Problem
Given an array of distinct integers candidates and a target integer target, return a list of all unique combinations of candidates where the chosen numbers sum to target. You may return the combinations in any order.
The same number may be chosen from candidates an unlimited number of times. Two combinations are unique if the frequency of at least one of the chosen numbers is different.
The test cases are generated such that the number of unique combinations that sum up to target is less than 150 combinations for the given input.
Case 1
Input: candidates = [2,3,6,7], target = 7
Output: [[2,2,3],[7]]
Explanation:
2 and 3 are candidates, and 2 + 2 + 3 = 7. Note that 2 can be used multiple times.
7 is a candidate, and 7 = 7.
These are the only two combinations.
Case 2
Input: candidates = [2,3,5], target = 8
Output: [[2,2,2,2],[2,3,3],[3,5]]
Case 3
Input: candidates = [2], target = 1
Output: []
Constraints
1 <= candidates.length <= 30
2 <= candidates[i] <= 40
All elements of candidates are distinct.
1 <= target <= 40
Solution
- Backtracking algorithm
function combinationSum(candidates: number[], target: number): number[][] {
const result: number[][] = [];
// Sort candidates to help with early stopping
candidates.sort((a, b) => a - b);
function backtrack(
start: number,
combination: number[],
remainingTarget: number,
) {
if (remainingTarget === 0) {
// If the remaining target is 0, we found a valid combination
result.push([...combination]);
return;
}
for (let i = start; i < candidates.length; i++) {
if (candidates[i] > remainingTarget) break; // Early stop if the candidate exceeds the remaining target
combination.push(candidates[i]);
// Recurse with the current number included, decrementing the remaining target
backtrack(i, combination, remainingTarget - candidates[i]);
combination.pop(); // Backtrack
}
}
backtrack(0, [], target);
return result;
}
Sorting: First, the candidates are sorted to ensure that we can stop early in our recursion when we reach a sum that exceeds the target.

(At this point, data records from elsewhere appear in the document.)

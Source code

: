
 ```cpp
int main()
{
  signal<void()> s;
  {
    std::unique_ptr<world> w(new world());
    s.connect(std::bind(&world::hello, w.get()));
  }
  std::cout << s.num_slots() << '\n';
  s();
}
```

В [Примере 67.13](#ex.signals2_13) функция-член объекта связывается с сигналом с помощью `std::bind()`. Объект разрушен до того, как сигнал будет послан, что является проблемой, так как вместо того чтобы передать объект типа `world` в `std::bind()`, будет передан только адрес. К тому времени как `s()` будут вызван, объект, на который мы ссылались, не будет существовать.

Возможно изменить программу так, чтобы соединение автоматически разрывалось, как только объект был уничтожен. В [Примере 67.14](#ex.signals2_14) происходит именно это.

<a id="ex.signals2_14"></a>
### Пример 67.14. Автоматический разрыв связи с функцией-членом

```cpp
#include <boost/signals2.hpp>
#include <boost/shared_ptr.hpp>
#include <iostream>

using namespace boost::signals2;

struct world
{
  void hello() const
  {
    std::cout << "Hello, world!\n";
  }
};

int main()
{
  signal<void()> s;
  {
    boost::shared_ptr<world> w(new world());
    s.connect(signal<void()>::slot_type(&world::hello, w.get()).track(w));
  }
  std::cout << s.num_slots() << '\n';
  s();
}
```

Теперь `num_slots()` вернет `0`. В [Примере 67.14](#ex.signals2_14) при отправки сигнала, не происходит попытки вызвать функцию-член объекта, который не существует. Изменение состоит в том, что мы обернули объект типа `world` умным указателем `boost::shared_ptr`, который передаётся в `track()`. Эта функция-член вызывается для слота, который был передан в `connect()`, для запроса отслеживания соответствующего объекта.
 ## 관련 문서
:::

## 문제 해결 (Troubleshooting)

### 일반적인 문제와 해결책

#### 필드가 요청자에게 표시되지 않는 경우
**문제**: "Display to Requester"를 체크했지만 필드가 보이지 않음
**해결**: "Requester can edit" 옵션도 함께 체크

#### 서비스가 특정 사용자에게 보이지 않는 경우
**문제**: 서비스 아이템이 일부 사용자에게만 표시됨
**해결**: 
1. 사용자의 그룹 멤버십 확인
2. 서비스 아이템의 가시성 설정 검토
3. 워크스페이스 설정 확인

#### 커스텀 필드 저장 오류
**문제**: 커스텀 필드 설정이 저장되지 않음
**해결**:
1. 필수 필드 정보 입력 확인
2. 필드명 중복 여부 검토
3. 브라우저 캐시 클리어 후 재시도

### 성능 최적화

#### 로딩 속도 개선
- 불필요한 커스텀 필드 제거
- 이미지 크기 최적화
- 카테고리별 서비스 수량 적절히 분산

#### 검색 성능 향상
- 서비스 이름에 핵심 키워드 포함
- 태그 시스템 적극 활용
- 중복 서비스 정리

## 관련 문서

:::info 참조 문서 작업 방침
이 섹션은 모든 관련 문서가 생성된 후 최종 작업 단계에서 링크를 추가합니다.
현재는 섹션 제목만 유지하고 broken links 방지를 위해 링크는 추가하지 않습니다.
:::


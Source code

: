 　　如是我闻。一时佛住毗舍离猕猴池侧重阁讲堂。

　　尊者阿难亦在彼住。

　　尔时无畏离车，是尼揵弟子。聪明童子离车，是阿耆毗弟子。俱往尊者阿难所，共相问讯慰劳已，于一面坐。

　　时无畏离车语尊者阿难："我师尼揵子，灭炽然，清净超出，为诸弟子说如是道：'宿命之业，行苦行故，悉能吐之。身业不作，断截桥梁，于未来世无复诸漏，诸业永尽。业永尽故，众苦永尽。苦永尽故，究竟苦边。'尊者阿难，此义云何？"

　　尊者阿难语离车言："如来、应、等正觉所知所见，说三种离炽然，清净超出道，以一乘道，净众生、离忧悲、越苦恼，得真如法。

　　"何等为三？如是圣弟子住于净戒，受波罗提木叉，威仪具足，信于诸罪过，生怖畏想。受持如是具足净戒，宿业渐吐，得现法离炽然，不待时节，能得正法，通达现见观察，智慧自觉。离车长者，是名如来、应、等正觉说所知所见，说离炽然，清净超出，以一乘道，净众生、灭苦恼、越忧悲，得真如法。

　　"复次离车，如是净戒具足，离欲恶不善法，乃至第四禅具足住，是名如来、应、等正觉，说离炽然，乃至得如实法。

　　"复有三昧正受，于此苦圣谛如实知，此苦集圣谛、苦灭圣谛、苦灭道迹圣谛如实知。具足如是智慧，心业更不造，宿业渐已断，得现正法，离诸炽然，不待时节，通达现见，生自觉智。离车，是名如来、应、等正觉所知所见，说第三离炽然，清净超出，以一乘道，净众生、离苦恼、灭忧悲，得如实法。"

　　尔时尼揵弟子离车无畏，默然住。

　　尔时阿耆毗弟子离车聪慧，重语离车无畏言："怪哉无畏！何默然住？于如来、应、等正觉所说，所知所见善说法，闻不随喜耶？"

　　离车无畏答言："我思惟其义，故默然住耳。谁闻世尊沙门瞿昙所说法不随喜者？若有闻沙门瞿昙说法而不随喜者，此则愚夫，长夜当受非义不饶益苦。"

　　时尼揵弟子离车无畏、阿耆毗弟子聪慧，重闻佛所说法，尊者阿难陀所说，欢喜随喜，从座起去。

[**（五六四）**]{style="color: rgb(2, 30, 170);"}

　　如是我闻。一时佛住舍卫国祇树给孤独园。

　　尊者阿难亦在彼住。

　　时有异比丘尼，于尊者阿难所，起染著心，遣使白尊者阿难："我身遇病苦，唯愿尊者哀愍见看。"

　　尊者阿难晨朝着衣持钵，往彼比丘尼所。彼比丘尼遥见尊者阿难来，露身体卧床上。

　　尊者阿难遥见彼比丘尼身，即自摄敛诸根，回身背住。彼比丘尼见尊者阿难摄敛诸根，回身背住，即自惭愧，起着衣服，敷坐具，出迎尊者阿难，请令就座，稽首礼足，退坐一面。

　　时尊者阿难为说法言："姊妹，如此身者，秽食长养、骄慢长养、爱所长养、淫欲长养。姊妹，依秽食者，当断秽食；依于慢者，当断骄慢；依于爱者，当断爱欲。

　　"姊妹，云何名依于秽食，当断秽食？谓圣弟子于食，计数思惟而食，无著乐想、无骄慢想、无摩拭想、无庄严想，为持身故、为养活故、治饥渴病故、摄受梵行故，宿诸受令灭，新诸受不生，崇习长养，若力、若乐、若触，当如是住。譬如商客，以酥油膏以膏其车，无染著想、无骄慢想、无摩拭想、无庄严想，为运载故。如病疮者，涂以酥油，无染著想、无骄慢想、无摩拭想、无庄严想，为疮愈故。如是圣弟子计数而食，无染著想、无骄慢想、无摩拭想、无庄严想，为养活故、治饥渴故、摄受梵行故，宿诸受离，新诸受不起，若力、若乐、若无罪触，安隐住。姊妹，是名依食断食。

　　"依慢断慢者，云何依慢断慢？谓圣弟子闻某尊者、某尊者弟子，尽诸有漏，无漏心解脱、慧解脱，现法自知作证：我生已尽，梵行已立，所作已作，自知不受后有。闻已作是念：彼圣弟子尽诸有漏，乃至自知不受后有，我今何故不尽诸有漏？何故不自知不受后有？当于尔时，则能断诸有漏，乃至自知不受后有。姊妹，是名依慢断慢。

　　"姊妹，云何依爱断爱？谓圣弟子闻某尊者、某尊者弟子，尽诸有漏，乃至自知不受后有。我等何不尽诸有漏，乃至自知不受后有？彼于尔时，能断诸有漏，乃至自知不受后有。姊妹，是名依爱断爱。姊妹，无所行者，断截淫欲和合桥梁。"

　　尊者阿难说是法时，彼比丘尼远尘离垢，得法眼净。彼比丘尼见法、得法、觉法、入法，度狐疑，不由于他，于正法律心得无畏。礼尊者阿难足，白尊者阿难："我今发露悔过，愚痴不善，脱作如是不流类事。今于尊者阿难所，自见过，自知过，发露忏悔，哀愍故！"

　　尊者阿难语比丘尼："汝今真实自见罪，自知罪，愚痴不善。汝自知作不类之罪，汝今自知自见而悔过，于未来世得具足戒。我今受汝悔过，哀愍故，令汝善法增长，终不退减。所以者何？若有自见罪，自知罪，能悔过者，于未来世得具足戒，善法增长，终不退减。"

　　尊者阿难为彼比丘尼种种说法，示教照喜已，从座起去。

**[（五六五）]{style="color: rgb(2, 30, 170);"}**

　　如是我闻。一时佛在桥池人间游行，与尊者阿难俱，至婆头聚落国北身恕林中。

Backtracking Function: The core of the solution is the backtrack function, which takes the current start index in the candidates array, the current combination of numbers, and the remaining target to achieve.
If the remaining target is 0, we’ve found a valid combination and add a copy of it to our result list.
We iterate through the candidates, starting from the current index to avoid duplicates and maintain the uniqueness of combinations.
For each candidate, if adding it to the current sum exceeds the target, we stop exploring further as the candidates are sorted in ascending order.
If it doesn’t exceed, we add the candidate to the current combination and recursively call backtrack with the updated parameters.
After exploring all possibilities with the current candidate, we remove it from our combination (backtrack) to explore the next candidate.
This approach systematically explores all combinations, ensuring all unique combinations that sum up to the target are found, utilizing the concept of backtracking to explore each possibility and backtrack once it’s either found to be successful or leads to a dead end.